**Required work:** The records appear below. Copy each one exactly.

[Stored dataset items]
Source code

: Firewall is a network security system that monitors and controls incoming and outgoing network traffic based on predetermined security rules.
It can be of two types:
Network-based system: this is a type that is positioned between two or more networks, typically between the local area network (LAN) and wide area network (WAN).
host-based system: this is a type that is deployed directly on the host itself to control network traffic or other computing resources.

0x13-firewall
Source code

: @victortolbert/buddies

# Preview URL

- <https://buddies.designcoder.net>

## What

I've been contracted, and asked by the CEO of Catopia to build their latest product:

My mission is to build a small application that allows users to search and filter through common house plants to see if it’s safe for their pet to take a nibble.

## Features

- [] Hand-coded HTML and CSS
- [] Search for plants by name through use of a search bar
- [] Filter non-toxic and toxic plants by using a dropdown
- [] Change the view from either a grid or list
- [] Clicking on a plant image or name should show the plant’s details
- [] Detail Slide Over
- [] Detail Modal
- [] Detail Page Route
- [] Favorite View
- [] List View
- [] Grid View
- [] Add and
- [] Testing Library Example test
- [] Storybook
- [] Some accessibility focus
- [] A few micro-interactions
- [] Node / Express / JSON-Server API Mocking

**Result of the task:**
Source code

: Firewall is a network security system that monitors and controls incoming and outgoing network traffic based on predetermined security rules.
It can be of two types:
Network-based system: this is a type that is positioned between two or more networks, typically between the local area network (LAN) and wide area network (WAN).
host-based system: this is a type that is deployed directly on the host itself to control network traffic or other computing resources.

0x13-firewall
Source code

: @victortolbert/buddies

# Preview URL

- <https://buddies.designcoder.net>

## What

I've been contracted, and asked by the CEO of Catopia to build their latest product:

My mission is to build a small application that allows users to search and filter through common house plants to see if it’s safe for their pet to take a nibble.

## Features

- [] Hand-coded HTML and CSS
- [] Search for plants by name through use of a search bar
- [] Filter non-toxic and toxic plants by using a dropdown
- [] Change the view from either a grid or list
- [] Clicking on a plant image or name should show the plant’s details
- [] Detail Slide Over
- [] Detail Modal
- [] Detail Page Route
- [] Favorite View
- [] List View
- [] Grid View
- [] Add and
- [] Testing Library Example test
- [] Storybook
- [] Some accessibility focus
- [] A few micro-interactions
- [] Node / Express / JSON-Server API Mocking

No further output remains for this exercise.